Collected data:
——————————

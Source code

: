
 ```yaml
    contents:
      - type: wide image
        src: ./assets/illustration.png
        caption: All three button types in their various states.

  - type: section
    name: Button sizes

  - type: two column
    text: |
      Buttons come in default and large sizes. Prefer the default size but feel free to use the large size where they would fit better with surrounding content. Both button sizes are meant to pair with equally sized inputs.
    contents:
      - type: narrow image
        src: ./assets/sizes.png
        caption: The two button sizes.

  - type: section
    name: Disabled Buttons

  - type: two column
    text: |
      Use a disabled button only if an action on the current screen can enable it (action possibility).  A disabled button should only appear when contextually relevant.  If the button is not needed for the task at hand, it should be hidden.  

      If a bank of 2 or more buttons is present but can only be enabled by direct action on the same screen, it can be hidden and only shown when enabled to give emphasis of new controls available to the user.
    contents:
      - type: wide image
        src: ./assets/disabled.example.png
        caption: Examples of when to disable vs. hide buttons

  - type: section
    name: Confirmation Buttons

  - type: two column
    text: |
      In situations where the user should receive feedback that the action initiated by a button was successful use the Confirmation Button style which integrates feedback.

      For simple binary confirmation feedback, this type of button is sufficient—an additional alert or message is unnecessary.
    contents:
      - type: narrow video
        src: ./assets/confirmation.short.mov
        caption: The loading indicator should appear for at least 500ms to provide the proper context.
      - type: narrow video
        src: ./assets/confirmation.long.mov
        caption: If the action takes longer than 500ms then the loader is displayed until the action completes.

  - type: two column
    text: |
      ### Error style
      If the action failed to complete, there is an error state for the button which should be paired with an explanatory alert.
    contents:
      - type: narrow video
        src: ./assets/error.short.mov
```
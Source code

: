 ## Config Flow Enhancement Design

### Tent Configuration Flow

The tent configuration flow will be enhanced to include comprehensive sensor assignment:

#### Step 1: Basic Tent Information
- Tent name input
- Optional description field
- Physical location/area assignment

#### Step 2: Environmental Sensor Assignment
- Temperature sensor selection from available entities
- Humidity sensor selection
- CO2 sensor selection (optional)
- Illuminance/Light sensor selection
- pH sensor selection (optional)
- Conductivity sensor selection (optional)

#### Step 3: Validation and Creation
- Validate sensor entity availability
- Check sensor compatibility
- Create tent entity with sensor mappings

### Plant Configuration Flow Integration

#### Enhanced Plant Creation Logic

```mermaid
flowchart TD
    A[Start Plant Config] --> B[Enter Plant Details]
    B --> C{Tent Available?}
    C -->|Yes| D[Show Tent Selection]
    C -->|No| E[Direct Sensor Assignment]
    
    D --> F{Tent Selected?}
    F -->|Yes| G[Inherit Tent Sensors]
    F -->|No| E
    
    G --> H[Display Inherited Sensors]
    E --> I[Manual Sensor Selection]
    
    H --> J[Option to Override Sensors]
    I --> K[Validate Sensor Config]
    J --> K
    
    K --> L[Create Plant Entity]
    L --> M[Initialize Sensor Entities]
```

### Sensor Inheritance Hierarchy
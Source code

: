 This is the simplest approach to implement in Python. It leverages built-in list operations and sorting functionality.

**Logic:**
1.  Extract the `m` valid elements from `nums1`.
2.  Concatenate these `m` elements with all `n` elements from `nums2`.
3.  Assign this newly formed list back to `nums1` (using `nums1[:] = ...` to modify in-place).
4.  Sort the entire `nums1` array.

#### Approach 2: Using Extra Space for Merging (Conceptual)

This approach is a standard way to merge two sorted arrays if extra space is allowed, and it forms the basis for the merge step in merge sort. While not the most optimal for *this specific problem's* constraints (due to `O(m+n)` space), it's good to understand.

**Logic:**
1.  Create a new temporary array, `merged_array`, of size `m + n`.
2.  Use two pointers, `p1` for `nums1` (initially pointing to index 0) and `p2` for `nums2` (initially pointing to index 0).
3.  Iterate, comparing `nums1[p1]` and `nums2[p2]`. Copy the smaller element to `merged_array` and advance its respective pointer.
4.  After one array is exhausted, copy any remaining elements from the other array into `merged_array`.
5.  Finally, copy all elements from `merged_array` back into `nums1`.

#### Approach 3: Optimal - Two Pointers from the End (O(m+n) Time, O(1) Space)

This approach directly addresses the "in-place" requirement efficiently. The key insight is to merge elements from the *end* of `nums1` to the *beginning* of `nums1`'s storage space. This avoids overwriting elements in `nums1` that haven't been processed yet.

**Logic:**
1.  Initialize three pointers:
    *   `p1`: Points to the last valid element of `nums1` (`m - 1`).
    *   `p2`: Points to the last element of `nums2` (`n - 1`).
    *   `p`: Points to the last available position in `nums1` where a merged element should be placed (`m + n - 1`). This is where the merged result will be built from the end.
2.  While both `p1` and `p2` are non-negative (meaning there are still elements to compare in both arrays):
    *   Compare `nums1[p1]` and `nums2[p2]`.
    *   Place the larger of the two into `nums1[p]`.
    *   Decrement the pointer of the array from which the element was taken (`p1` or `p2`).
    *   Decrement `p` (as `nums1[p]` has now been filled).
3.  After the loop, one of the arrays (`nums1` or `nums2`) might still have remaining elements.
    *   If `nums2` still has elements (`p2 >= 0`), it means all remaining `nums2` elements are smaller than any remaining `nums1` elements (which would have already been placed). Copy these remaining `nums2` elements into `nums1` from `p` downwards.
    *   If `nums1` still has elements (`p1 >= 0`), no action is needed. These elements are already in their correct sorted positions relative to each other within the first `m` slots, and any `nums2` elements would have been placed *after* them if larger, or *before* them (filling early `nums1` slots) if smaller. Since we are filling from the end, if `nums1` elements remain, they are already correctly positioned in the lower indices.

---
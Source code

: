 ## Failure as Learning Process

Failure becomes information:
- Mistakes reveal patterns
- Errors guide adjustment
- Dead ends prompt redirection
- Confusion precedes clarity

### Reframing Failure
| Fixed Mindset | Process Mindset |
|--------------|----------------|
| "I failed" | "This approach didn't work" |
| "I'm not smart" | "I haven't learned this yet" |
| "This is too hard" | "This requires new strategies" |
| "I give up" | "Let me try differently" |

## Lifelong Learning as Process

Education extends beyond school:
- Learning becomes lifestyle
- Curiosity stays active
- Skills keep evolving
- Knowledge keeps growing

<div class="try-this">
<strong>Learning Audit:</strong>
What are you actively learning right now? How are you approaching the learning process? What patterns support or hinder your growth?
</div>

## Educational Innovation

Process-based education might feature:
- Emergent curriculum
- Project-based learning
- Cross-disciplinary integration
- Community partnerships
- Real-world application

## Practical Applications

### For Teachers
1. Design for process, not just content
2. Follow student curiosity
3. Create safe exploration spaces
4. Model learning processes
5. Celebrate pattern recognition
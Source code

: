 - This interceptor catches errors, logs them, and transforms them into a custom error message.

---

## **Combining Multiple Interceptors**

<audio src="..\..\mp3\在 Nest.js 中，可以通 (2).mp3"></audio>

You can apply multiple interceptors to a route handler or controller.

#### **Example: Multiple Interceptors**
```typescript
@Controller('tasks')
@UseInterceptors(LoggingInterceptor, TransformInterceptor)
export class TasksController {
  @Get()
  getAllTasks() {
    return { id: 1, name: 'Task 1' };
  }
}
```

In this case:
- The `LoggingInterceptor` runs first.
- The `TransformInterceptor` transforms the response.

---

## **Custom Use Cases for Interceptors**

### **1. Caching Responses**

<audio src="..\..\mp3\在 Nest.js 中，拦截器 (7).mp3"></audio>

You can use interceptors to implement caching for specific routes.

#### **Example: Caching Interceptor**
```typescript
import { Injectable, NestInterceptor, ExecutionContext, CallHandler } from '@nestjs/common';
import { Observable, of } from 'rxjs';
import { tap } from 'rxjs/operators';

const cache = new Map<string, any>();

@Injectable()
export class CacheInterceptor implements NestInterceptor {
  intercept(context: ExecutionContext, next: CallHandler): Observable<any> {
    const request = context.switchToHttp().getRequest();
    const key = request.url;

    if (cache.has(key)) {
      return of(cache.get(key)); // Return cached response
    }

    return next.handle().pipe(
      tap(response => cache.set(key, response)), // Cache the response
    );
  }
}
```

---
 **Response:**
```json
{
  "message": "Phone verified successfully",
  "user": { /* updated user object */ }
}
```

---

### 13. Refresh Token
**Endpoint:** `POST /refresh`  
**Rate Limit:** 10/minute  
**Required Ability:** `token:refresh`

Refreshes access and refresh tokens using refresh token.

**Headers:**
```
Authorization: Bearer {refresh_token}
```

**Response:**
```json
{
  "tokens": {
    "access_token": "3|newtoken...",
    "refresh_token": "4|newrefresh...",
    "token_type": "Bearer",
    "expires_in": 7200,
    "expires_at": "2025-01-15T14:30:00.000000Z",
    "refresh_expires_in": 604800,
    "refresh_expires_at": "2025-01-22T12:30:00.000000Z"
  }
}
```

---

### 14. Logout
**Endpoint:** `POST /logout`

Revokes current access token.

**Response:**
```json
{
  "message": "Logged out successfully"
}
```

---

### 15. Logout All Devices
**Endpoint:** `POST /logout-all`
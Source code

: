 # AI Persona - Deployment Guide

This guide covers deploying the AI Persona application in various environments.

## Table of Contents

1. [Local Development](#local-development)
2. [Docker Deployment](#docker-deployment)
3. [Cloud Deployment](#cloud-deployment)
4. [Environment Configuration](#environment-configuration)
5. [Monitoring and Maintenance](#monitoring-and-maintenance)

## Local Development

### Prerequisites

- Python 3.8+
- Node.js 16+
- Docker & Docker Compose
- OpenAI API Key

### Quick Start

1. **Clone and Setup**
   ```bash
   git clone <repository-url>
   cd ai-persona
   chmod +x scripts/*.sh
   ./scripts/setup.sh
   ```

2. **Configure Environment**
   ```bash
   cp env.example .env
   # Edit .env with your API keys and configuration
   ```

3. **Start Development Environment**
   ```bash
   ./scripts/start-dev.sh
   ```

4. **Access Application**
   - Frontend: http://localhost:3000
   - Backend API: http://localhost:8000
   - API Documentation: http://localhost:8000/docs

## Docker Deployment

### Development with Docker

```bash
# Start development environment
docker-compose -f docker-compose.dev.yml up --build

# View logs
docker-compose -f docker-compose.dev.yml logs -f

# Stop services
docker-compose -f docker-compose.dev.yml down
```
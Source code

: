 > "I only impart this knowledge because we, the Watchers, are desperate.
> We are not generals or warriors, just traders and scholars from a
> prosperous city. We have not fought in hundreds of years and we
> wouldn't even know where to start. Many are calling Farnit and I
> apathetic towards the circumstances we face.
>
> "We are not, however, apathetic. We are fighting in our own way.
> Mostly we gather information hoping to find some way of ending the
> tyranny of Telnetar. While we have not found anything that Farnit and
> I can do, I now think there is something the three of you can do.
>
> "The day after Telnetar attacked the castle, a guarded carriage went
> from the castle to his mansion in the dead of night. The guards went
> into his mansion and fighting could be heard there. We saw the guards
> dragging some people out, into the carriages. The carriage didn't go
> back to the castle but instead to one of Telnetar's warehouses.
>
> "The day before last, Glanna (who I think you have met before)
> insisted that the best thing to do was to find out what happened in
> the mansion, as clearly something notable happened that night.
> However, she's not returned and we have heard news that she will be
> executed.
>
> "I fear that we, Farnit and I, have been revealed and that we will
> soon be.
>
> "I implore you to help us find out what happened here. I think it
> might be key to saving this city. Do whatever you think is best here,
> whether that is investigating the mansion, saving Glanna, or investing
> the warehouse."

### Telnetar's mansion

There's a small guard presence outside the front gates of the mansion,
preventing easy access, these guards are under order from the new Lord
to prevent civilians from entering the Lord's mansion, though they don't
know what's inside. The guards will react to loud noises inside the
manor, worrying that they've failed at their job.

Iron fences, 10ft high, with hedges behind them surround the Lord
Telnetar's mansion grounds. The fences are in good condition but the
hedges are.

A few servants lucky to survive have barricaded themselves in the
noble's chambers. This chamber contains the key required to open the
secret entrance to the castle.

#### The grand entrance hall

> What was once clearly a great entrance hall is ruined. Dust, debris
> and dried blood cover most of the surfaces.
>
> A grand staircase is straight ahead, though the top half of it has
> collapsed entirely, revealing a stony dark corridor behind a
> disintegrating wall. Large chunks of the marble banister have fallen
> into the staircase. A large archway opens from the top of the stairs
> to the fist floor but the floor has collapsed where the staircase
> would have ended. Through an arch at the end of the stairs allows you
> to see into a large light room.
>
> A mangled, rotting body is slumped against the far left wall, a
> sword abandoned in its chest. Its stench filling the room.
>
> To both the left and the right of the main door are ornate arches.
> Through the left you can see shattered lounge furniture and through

——————————

# Prompt:
Your task is to gather all lines from the entries above that hold the word "room".

# Output for this exercise:
> to see into a large light room.
> sword abandoned in its chest. Its stench filling the room.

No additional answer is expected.